All of this sounds promising, but Reyes isn’t on the fast track. He isn’t a great athlete, and he’s having a ton of trouble getting to release consistently. He’s all over the place with everything, and so while nobody could hit him last year (20 hits and 35 strikeouts in 27 innings), nobody can really catch him yet either (10 wild pitches, 29 walks, two poor hit batsmen). He’s big and young and deserves time to grow into his frame and limbs. With stuff like this, you can live with even well below-average control in some capacity. He’s projected here as a late-inning reliever, though the variance bars are almost as big as Reyes himself. Atlanta should give him every chance to start, as his ceiling is sky high if he can find a way to throw strikes.

16. Eric Hartman, CF

Drafted: 20th Round, 2024 from Holy Trinity Academy (CAN) (ATL)
Age 19.7 Height 6′ 1″ Weight 185 Bat / Thr L / R FV 40
Tool Grades (Present/Future)
Hit Raw Power Game Power Run Fielding Throw
20/40 35/45 25/40 70/70 40/55 40

Hartman was an over-slot pick out of an Alberta high school in 2024. Despite the cold weather background, he worked his way into the Low-A lineup in short order. Speed is the outlier trait here, and he made good use of it, stealing 48 bases in 54 attempts on the season. Defensively, he saw time in left and center field, and at second base. Hartman is still getting his feet wet up the middle, but with his wheels, he should be at least average there at maturity. The question is how much he’ll hit.
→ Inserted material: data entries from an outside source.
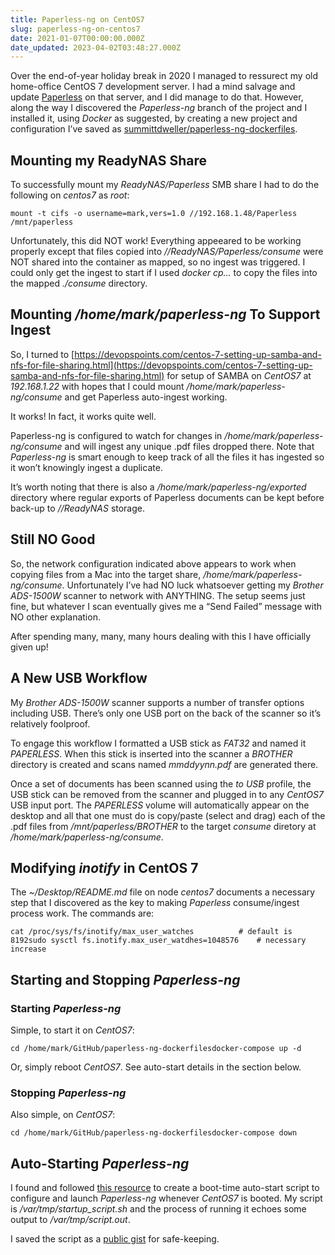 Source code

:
 ```yaml
---
title: Paperless-ng on CentOS7
slug: paperless-ng-on-centos7
date: 2021-01-07T00:00:00.000Z
date_updated: 2023-04-02T03:48:27.000Z
---
```


Over the end-of-year holiday break in 2020 I managed to ressurect my old home-office CentOS 7 development server.  I had a mind salvage and update [Paperless](https://github.com/the-paperless-project/paperless) on that server, and I did manage to do that.  However, along the way I discovered the *Paperless-ng* branch of the project and I installed it, using *Docker* as suggested, by creating a new project and configuration I’ve saved as [summittdweller/paperless-ng-dockerfiles](https://github.com/SummittDweller/paperless-ng-dockerfiles).

## Mounting my ReadyNAS Share

To successfully mount my *ReadyNAS/Paperless* SMB share I had to do the following on *centos7* as *root*:

    mount -t cifs -o username=mark,vers=1.0 //192.168.1.48/Paperless /mnt/paperless

Unfortunately, this did NOT work!  Everything appeeared to be working properly except that files copied into *//ReadyNAS/Paperless/consume* were NOT shared into the container as mapped, so no ingest was triggered.  I could only get the ingest to start if I used *docker cp…* to copy the files into the mapped *./consume* directory.

## Mounting */home/mark/paperless-ng* To Support Ingest

So, I turned to [https://devopspoints.com/centos-7-setting-up-samba-and-nfs-for-file-sharing.html](https://devopspoints.com/centos-7-setting-up-samba-and-nfs-for-file-sharing.html) for setup of SAMBA on *CentOS7* at *192.168.1.22* with hopes that I could mount */home/mark/paperless-ng/consume* and get Paperless auto-ingest working.

It works!  In fact, it works quite well.

Paperless-ng is configured to watch for changes in */home/mark/paperless-ng/consume* and will ingest any unique .pdf files dropped there.  Note that *Paperless-ng* is smart enough to keep track of all the files it has ingested so it won’t knowingly ingest a duplicate.

It’s worth noting that there is also a */home/mark/paperless-ng/exported* directory where regular exports of Paperless documents can be kept before back-up to *//ReadyNAS* storage.

## Still NO Good

So, the network configuration indicated above appears to work when copying files from a Mac into the target share, */home/mark/paperless-ng/consume*.  Unfortunately I’ve had NO luck whatsoever getting my *Brother ADS-1500W* scanner to network with ANYTHING.  The setup seems just fine, but whatever I scan eventually gives me a “Send Failed” message with NO other explanation.

After spending many, many, many hours dealing with this I have officially given up!

## A New USB Workflow

My *Brother ADS-1500W* scanner supports a number of transfer options including USB. There’s only one USB port on the back of the scanner so it’s relatively foolproof.

To engage this workflow I formatted a USB stick as *FAT32* and named it *PAPERLESS*.  When this stick is inserted into the scanner a *BROTHER* directory is created and scans named *mmddyynn.pdf* are generated there.

Once a set of documents has been scanned using the *to USB* profile, the USB stick can be removed from the scanner and plugged in to any *CentOS7* USB input port.  The *PAPERLESS* volume will automatically appear on the desktop and all that one must do is copy/paste (select and drag) each of the .pdf files from */mnt/paperless/BROTHER* to the target *consume* diretory at */home/mark/paperless-ng/consume*.

## Modifying *inotify* in CentOS 7

The *~/Desktop/README.md* file on node *centos7* documents a necessary step that I discovered as the key to making *Paperless* consume/ingest process work.  The commands are:

    cat /proc/sys/fs/inotify/max_user_watches          # default is 8192sudo sysctl fs.inotify.max_user_watdhes=1048576    # necessary increase

## Starting and Stopping *Paperless-ng*

### Starting *Paperless-ng*

Simple, to start it on *CentOS7*:

    cd /home/mark/GitHub/paperless-ng-dockerfilesdocker-compose up -d

Or, simply reboot *CentOS7*.  See auto-start details in the section below.

### Stopping *Paperless-ng*

Also simple, on *CentOS7*:

    cd /home/mark/GitHub/paperless-ng-dockerfilesdocker-compose down

## Auto-Starting *Paperless-ng*

I found and followed [this resource](https://www.thegeekdiary.com/centos-rhel-7-how-to-make-custom-script-to-run-automatically-during-boot/) to create a boot-time auto-start script to configure and launch *Paperless-ng* whenever *CentOS7* is booted.  My script is */var/tmp/startup_script.sh* and the process of running it echoes some output to */var/tmp/script.out*.

I saved the script as a [public gist](https://gist.github.com/SummittDweller/9e179f948faf0d30fe8069f684b7d762) for safe-keeping.

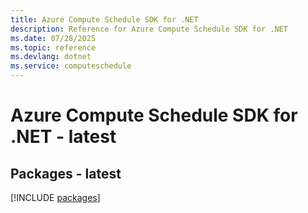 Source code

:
 ```yaml
---
title: Azure Compute Schedule SDK for .NET
description: Reference for Azure Compute Schedule SDK for .NET
ms.date: 07/28/2025
ms.topic: reference
ms.devlang: dotnet
ms.service: computeschedule
---
```

# Azure Compute Schedule SDK for .NET - latest
## Packages - latest
[!INCLUDE [packages](compute-schedule-index.md)] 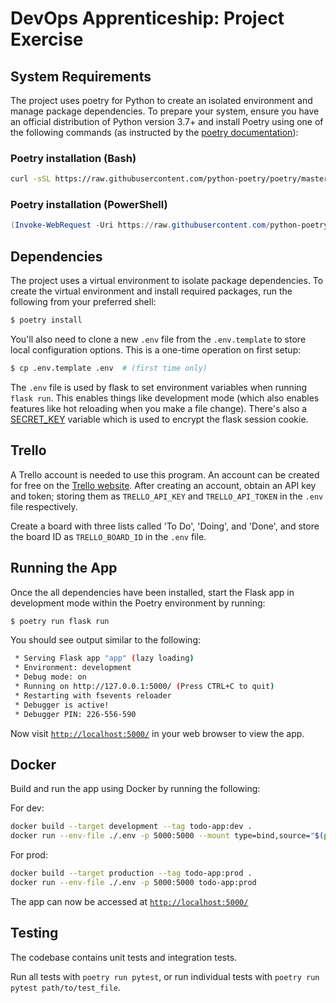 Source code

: # DevOps Apprenticeship: Project Exercise

## System Requirements

The project uses poetry for Python to create an isolated environment and manage package dependencies. To prepare your system, ensure you have an official distribution of Python version 3.7+ and install Poetry using one of the following commands (as instructed by the [poetry documentation](https://python-poetry.org/docs/#system-requirements)):

### Poetry installation (Bash)

```bash
curl -sSL https://raw.githubusercontent.com/python-poetry/poetry/master/install-poetry.py | python -
```

### Poetry installation (PowerShell)

```powershell
(Invoke-WebRequest -Uri https://raw.githubusercontent.com/python-poetry/poetry/master/install-poetry.py -UseBasicParsing).Content | python -
```

## Dependencies

The project uses a virtual environment to isolate package dependencies. To create the virtual environment and install required packages, run the following from your preferred shell:

```bash
$ poetry install
```

You'll also need to clone a new `.env` file from the `.env.template` to store local configuration options. This is a one-time operation on first setup:

```bash
$ cp .env.template .env  # (first time only)
```

The `.env` file is used by flask to set environment variables when running `flask run`. This enables things like development mode (which also enables features like hot reloading when you make a file change). There's also a [SECRET_KEY](https://flask.palletsprojects.com/en/1.1.x/config/#SECRET_KEY) variable which is used to encrypt the flask session cookie.

## Trello

A Trello account is needed to use this program. An account can be created for free on the [Trello website](https://trello.com/). After creating an account, obtain an API key and token; storing them as `TRELLO_API_KEY` and `TRELLO_API_TOKEN` in the `.env` file respectively.

Create a board with three lists called 'To Do', 'Doing', and 'Done', and store the board ID as `TRELLO_BOARD_ID` in the `.env` file.

## Running the App

Once the all dependencies have been installed, start the Flask app in development mode within the Poetry environment by running:
```bash
$ poetry run flask run
```

You should see output similar to the following:
```bash
 * Serving Flask app "app" (lazy loading)
 * Environment: development
 * Debug mode: on
 * Running on http://127.0.0.1:5000/ (Press CTRL+C to quit)
 * Restarting with fsevents reloader
 * Debugger is active!
 * Debugger PIN: 226-556-590
```
Now visit [`http://localhost:5000/`](http://localhost:5000/) in your web browser to view the app.

## Docker

Build and run the app using Docker by running the following:

For dev:
```bash
docker build --target development --tag todo-app:dev .
docker run --env-file ./.env -p 5000:5000 --mount type=bind,source="$(pwd)"/todo_app,target=/app/todo_app todo-app:dev
```

For prod:
```bash
docker build --target production --tag todo-app:prod .
docker run --env-file ./.env -p 5000:5000 todo-app:prod
```
The app can now be accessed at [`http://localhost:5000/`](http://localhost:5000/)

## Testing

The codebase contains unit tests and integration tests.

Run all tests with `poetry run pytest`, or run individual tests with `poetry run pytest path/to/test_file`.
He held his own in Low-A, but Hartman isn’t likely to grow into a ton of power, and the pull-heavy nature of his swing path looks like it might wind up producing a lot of weak grounders to the pull side. Still, it’s better to pull the ball a tick too much than to have the opposite problem, and his approach was pretty good, particularly for someone with limited previous exposure to high-level baseball. He projects as a versatile fourth outfielder.

Drafted: 2nd Round, 2022 from Auburn (ATL)
Age 25.5 Height 6′ 0″ Weight 204 Bat / Thr R / R FV 40
Tool Grades (Present/Future)
Fastball Slider Curveball Splitter Cutter Command Sits/Tops
55/60 50/55 40/45 45/50 50/50 35/40 93-97 / 99

Burkhalter blew out soon after Atlanta drafted him in 2022. He didn’t make his full-season debut until 2024 and has worked back to full strength somewhat slowly. He split time between the rotation and bullpen last season as a way to manage innings (there was no uptick in his stuff in relief, strangely), and had a solid, if unspectacular campaign across both upper levels.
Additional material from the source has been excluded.